==== The input ====

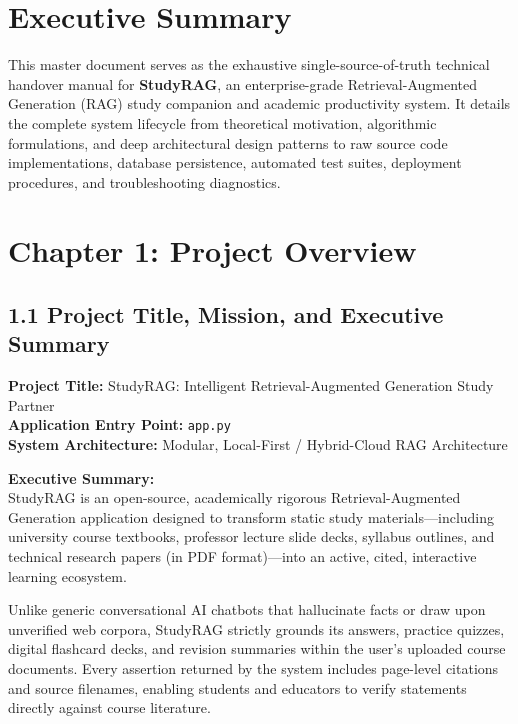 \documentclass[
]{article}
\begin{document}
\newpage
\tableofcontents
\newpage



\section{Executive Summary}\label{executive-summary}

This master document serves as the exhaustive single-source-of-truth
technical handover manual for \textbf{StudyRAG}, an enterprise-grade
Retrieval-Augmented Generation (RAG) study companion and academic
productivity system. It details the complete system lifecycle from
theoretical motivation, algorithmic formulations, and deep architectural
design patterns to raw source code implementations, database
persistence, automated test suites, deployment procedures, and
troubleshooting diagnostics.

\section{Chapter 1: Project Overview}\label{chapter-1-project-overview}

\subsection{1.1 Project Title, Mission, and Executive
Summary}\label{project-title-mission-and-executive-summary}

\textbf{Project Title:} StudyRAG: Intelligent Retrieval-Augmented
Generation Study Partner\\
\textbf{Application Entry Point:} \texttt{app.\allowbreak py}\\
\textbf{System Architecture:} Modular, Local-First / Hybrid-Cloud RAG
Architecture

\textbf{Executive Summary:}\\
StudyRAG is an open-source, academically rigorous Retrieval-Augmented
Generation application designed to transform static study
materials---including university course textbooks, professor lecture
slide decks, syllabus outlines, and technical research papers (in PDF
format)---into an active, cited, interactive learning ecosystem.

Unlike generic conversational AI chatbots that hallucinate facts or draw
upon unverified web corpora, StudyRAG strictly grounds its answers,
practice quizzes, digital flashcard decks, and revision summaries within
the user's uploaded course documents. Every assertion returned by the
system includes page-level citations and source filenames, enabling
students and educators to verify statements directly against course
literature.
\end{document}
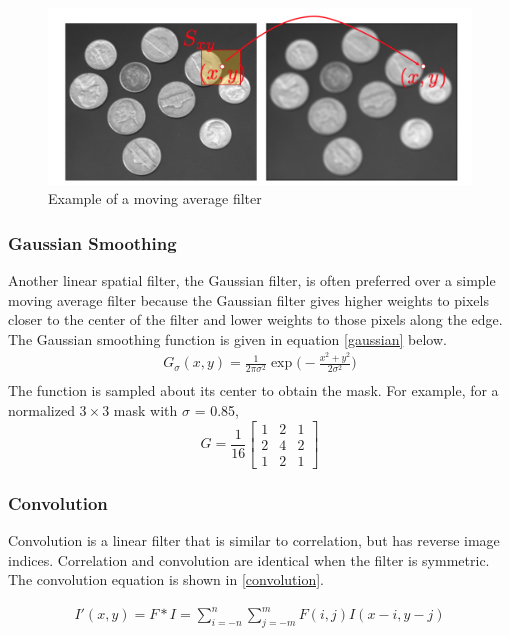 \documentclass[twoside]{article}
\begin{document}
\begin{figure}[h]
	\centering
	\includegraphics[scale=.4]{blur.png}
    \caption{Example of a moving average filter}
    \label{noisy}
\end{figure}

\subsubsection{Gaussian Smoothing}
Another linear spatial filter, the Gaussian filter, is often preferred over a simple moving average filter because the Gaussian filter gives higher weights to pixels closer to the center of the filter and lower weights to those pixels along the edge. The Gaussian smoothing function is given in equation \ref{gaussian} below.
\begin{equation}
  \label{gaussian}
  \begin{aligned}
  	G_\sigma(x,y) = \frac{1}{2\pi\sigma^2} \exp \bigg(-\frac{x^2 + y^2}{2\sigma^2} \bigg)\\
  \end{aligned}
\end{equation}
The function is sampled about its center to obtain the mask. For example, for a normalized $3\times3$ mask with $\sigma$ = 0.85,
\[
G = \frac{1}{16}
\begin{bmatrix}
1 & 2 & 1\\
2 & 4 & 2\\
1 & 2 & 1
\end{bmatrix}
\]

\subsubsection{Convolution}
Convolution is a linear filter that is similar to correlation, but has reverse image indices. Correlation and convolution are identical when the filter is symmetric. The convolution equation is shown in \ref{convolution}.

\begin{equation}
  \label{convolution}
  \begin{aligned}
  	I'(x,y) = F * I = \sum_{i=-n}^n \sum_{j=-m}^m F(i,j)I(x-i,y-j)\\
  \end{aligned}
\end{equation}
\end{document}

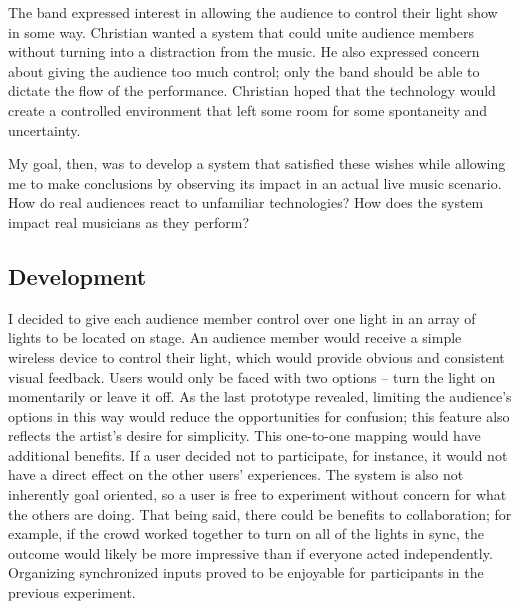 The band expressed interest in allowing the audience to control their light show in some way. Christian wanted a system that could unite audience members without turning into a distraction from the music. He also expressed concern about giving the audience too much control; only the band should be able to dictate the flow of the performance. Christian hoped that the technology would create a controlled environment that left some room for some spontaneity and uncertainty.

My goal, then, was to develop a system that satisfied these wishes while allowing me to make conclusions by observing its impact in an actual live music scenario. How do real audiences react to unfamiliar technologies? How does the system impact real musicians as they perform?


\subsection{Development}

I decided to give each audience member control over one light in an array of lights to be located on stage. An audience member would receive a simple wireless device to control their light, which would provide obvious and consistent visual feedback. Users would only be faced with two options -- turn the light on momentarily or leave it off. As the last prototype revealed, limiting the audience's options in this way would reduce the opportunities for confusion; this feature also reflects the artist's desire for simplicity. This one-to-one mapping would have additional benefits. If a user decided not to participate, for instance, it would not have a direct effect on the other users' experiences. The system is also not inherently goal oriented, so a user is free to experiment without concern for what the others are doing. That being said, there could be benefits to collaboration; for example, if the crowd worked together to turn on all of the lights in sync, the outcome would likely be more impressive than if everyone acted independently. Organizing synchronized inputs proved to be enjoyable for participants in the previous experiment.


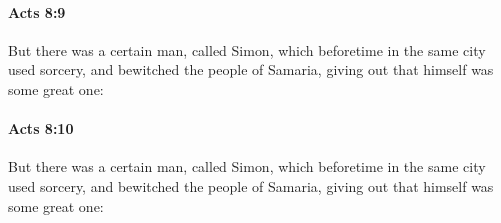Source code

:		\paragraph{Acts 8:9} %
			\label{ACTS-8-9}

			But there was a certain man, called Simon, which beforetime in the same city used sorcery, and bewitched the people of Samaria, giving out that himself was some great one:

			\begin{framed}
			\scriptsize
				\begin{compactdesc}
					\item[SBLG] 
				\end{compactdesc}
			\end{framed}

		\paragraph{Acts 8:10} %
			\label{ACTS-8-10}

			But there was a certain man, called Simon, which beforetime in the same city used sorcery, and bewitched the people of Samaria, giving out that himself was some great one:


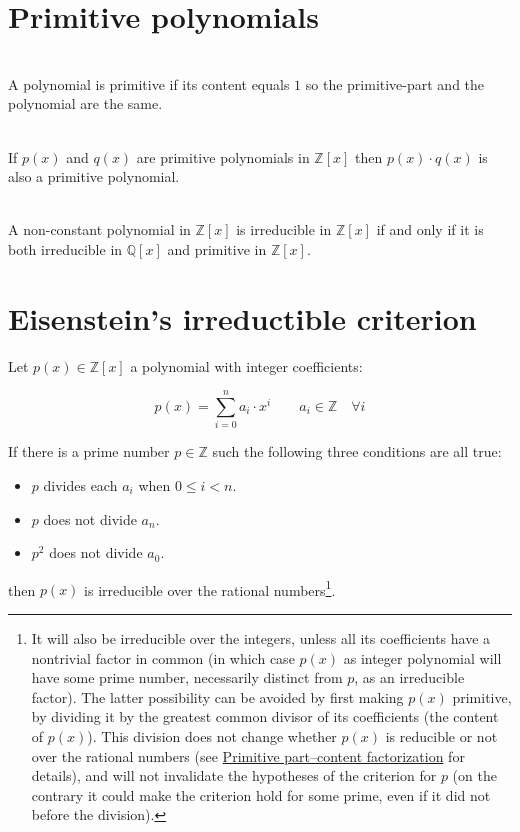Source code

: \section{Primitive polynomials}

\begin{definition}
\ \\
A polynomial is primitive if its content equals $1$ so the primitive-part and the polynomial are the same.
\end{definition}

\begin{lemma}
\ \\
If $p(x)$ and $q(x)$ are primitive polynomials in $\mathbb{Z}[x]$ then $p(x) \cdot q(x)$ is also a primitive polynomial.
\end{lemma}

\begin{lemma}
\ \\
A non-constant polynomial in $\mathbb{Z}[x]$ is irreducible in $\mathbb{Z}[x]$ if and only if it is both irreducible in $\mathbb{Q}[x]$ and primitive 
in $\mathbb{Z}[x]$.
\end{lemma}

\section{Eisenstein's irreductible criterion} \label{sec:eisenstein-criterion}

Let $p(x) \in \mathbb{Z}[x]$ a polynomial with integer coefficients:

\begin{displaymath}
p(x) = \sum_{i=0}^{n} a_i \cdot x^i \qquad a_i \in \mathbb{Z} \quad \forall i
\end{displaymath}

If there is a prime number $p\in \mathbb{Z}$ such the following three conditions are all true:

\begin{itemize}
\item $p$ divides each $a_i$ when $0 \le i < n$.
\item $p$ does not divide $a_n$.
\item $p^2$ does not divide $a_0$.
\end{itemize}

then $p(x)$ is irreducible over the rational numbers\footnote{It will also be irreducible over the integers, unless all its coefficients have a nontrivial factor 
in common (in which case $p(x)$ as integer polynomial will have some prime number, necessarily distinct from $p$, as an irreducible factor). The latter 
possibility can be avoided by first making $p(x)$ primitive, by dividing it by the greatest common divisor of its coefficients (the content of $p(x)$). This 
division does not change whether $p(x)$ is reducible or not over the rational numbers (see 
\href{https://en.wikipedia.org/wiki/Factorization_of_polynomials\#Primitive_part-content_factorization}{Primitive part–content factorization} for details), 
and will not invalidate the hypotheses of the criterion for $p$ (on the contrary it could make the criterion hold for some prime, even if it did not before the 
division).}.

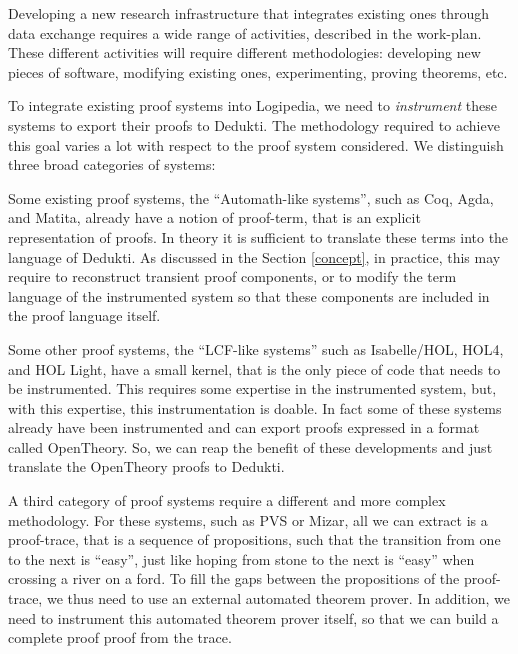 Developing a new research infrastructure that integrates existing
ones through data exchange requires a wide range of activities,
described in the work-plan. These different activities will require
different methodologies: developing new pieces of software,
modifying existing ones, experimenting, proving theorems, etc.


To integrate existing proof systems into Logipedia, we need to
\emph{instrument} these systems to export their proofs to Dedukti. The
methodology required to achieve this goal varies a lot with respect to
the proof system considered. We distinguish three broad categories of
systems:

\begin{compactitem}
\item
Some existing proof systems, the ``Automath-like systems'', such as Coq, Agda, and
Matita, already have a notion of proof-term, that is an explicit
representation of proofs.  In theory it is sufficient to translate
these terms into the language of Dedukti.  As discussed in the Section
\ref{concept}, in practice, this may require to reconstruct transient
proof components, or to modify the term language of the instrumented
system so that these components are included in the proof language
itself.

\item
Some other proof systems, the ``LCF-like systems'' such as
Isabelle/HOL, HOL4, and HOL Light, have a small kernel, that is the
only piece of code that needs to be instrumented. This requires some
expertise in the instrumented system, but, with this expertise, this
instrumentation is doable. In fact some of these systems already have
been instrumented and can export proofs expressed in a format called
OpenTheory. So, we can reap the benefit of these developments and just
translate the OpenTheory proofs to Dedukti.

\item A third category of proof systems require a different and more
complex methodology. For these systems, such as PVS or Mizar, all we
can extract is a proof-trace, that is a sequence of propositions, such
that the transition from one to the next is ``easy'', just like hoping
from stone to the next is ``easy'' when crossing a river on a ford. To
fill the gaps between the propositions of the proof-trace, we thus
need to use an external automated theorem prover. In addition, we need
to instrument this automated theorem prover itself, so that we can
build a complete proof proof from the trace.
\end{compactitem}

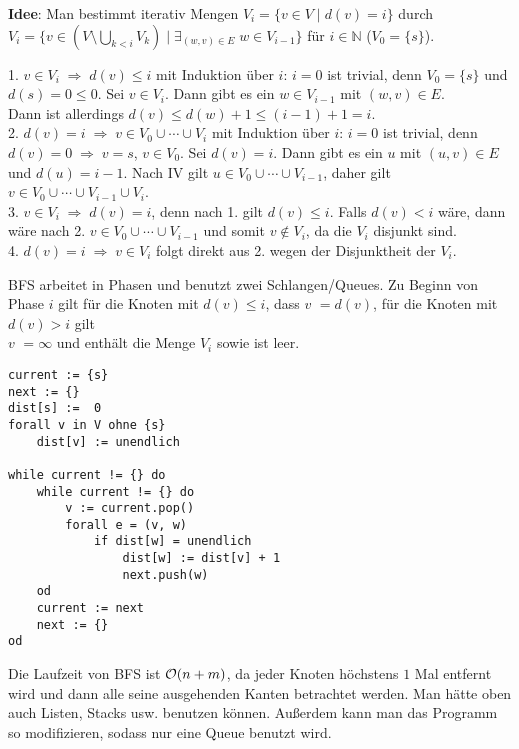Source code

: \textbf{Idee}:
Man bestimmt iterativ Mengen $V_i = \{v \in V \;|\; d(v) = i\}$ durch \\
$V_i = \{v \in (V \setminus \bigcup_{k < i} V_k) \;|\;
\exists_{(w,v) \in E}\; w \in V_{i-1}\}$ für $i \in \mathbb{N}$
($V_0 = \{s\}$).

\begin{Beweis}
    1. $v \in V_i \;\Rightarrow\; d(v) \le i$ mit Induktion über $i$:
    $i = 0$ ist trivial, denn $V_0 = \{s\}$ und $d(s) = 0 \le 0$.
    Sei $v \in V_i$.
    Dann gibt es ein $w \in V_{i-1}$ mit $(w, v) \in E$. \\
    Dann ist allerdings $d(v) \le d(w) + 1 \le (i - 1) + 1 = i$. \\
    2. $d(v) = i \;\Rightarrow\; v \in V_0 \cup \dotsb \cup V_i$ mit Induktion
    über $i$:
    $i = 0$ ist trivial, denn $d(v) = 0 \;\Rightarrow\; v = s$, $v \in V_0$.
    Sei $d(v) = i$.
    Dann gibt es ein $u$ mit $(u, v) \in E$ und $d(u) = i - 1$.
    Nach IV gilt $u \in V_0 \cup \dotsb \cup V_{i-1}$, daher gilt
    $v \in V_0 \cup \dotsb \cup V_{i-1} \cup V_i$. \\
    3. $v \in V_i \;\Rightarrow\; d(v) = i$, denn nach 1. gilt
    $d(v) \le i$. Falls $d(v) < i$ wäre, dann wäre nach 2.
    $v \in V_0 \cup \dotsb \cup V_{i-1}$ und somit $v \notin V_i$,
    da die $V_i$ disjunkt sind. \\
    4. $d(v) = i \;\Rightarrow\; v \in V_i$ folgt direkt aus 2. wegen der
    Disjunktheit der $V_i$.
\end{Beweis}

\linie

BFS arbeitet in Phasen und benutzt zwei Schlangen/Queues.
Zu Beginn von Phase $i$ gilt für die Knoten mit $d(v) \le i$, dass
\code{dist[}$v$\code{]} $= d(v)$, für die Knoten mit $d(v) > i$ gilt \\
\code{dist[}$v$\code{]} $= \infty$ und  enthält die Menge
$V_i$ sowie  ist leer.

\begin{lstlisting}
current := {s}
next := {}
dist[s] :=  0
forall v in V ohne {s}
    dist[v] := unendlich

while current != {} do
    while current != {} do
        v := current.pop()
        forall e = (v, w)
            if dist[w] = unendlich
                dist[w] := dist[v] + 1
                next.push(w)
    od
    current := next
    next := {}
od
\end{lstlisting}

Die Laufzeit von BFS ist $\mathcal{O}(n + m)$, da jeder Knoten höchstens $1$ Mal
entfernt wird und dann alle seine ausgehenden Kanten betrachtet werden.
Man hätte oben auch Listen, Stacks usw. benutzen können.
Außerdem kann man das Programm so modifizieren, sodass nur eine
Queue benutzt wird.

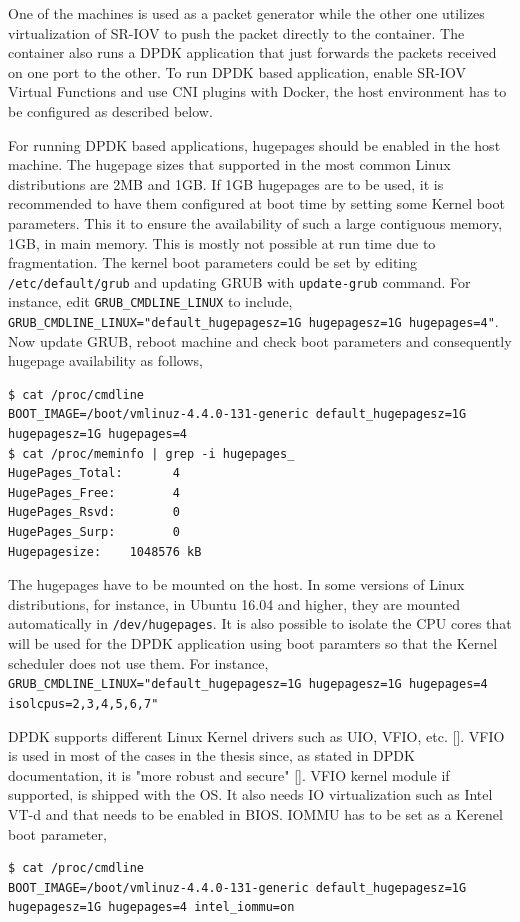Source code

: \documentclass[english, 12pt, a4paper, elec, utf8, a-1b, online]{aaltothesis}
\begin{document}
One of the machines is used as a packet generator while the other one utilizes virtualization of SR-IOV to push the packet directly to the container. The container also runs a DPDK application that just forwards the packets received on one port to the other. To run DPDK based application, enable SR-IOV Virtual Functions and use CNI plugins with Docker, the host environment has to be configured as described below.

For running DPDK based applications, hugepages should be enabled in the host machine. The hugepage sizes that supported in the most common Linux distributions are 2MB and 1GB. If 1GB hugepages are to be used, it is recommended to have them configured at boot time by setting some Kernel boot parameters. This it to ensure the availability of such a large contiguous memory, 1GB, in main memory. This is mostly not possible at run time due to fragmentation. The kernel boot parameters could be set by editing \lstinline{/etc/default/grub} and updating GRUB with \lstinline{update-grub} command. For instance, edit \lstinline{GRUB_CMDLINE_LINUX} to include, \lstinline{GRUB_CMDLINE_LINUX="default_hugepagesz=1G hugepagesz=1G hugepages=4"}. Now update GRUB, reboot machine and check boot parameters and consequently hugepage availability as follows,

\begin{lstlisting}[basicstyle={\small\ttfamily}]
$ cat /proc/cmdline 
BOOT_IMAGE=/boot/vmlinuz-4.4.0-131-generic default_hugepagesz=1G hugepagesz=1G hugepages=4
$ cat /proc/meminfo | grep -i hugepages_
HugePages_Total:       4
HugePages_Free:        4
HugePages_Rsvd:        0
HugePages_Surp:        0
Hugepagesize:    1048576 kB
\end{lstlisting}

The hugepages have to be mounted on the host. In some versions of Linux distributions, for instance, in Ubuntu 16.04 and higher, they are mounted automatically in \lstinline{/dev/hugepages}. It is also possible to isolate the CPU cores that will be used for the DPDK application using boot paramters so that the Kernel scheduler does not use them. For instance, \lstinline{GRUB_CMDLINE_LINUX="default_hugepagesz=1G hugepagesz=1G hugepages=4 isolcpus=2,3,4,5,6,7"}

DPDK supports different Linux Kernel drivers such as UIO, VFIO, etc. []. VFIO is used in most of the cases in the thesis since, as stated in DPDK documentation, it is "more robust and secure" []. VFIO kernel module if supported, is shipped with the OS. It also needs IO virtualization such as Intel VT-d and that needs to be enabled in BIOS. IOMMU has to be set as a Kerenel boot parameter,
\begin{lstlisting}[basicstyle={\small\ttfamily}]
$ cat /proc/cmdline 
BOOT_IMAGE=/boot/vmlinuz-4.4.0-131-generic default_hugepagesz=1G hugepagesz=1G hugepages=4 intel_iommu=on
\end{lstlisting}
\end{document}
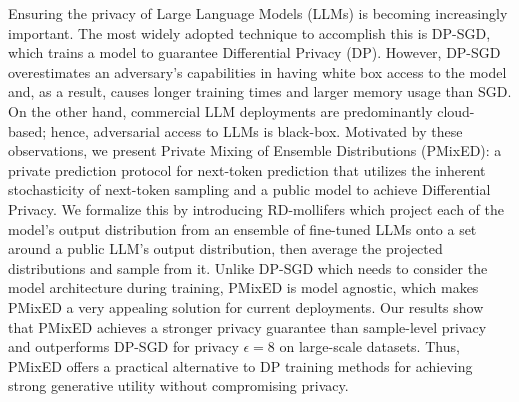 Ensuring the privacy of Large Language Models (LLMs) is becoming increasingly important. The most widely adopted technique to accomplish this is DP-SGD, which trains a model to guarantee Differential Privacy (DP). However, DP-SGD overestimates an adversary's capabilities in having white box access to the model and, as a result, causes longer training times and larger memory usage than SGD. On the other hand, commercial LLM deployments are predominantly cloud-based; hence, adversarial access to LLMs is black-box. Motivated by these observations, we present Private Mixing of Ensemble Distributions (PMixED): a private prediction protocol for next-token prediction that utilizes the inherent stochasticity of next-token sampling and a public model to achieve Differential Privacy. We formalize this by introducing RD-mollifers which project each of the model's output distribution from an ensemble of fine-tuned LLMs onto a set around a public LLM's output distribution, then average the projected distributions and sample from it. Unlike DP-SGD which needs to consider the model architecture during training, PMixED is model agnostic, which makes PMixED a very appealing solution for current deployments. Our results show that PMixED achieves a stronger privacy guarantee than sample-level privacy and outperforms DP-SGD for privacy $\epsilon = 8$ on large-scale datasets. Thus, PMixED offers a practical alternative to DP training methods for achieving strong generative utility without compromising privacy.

====

■ **What is expected**: Look above for the line with "Matita, already have" and the line with "Isabelle/HOL, HOL4, and"; transcribe both and all lines in between, exactly, and nothing else.

■ **Finished exercise**:
Matita, already have a notion of proof-term, that is an explicit
representation of proofs.  In theory it is sufficient to translate
these terms into the language of Dedukti.  As discussed in the Section
\ref{concept}, in practice, this may require to reconstruct transient
proof components, or to modify the term language of the instrumented
system so that these components are included in the proof language
itself.

\item
Some other proof systems, the ``LCF-like systems'' such as
Isabelle/HOL, HOL4, and HOL Light, have a small kernel, that is the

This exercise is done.